Parents play dual role at home as Covid-19 persist
Learning institutions in Kenya have been under lock and key since March 15, 2020 shortly after the first case of Covid-19 was discovered in the country.
Kenya was taking cue from other nations hard hit by the pandemic. It shut down schools, ban flights plus control entry and exit of foreigners along the common border with all its neighbours
The initial worry following the closure of schools was how to engage pre-Primary learners at home, with no information as to when the institutions would resume.
This group is the hardest hit by the consequences brought by the Covid-19 pandemic.
The Ministry of Education was quick to direct parents and schools to online learning.
The Kenya Institute of Curriculum Development (KICD) moved with speed to avail radio and TV programmes for all categories of learners, and especially those in Early Childhood Development and Education (ECDE) centers through Edu-TV.
Some surveys carried out on the E-learning noted that remote learning programmes had marginalised the urban poor, rural populations and those in hardship areas, with a mere 22 per cent of Kenyans getting access to this platform.
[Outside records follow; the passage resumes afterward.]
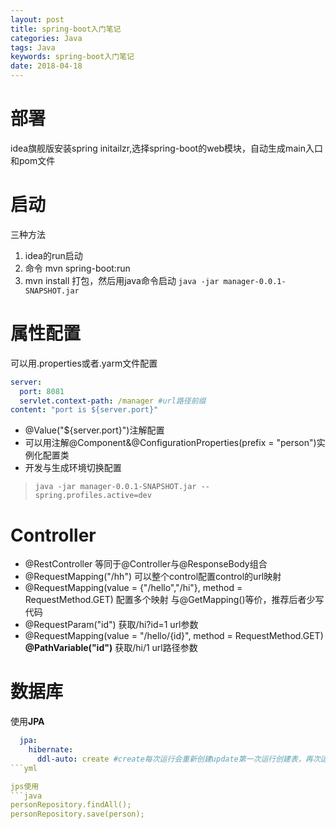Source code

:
 ```yaml
---
layout: post
title: spring-boot入门笔记
categories: Java
tags: Java
keywords: spring-boot入门笔记
date: 2018-04-18 
---
```

# 部署
idea旗舰版安装spring initailzr,选择spring-boot的web模块，自动生成main入口和pom文件

# 启动 
三种方法
1. idea的run启动
2. 命令 mvn spring-boot:run
3. mvn install 打包，然后用java命令启动 ```java -jar manager-0.0.1-SNAPSHOT.jar```

# 属性配置
可以用.properties或者.yarm文件配置
```yml
server:
  port: 8081 
  servlet.context-path: /manager #url路径前缀
content: "port is ${server.port}"
```
* @Value("${server.port}")注解配置
* 可以用注解@Component&@ConfigurationProperties(prefix = "person")实例化配置类
* 开发与生成环境切换配置
>```java -jar manager-0.0.1-SNAPSHOT.jar --spring.profiles.active=dev```

# Controller
* @RestController 等同于@Controller与@ResponseBody组合
* @RequestMapping("/hh") 可以整个control配置control的url映射
* @RequestMapping(value = {"/hello","/hi"}, method = RequestMethod.GET) 配置多个映射 与@GetMapping()等价，推荐后者少写代码
* @RequestParam("id") 获取/hi?id=1 url参数
* @RequestMapping(value = "/hello/{id}", method = RequestMethod.GET)  **@PathVariable("id")** 获取/hi/1 url路径参数

# 数据库
使用**JPA**
```yml
  jpa:
    hibernate:
      ddl-auto: create #create每次运行会重新创建update第一次运行创建表，再次运行保留数据
```yml

jps使用
```java
personRepository.findAll();
personRepository.save(person);
```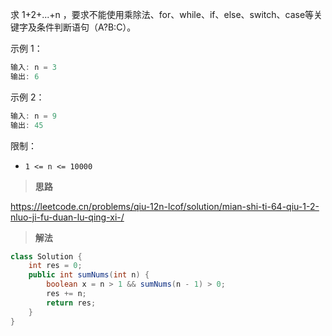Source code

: 求 1+2+...+n ，要求不能使用乘除法、for、while、if、else、switch、case等关键字及条件判断语句（A?B:C）。


示例 1：
```java
输入: n = 3
输出: 6
```
示例 2：
```java
输入: n = 9
输出: 45
```

限制：

- `1 <= n <= 10000`



> **思路**

https://leetcode.cn/problems/qiu-12n-lcof/solution/mian-shi-ti-64-qiu-1-2-nluo-ji-fu-duan-lu-qing-xi-/



> **解法**

```java
class Solution {
    int res = 0;
    public int sumNums(int n) {
        boolean x = n > 1 && sumNums(n - 1) > 0;
        res += n;
        return res;
    }
}
```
The surveys indicated that most of this population does not have smart phones, TV or Radio, while those with a smart phone have only one which is shared between several members of the family making it impractical for learners to have access it.
For the early learners in ECDE, the challenges were even bigger and demanding compared to others, given their age and concentration span. Some counties such as Makueni have taken the bold step of working with local radios to offer classes to ECDE learners.
For counties in northern Kenya particularly Mandera and Wajir, the Covid-19 pandemic could not have come at a worse time. From the beginning of the year the schools were either closed or did not have teachers following mass transfers related to terror attacks.
The closure of schools exacerbated the problem and rendered the few in school with no solution in place.
Studies have shown investing in early childhood education delivers significant economic returns. Investments in every sector of early childhood services have been shown time and again to reap significant economic returns, resulting in gains for families, communities, and economies.
In Sub-Saharan Africa it is estimated that every dollar spent towards tripling pre-primary education enrolment would yield a $33 return on investment.
While some can afford to pay for remote learning, the reality is that incomes have drastically come down and most parents and guardians have taken up the responsibility of teachers and are drawing up schedules for their children.
Parents have been forced to buy extra learning material to keep children engaged, a tall order given the concentration span of early learners that is a mere 30 minutes before they get distracted by other things around the house or home.
Many parents are now revising with their children and downloading exercises shared by some schools all in an effort to keep the children engaged. Since most parents are not teachers, the possibility of making errors is high.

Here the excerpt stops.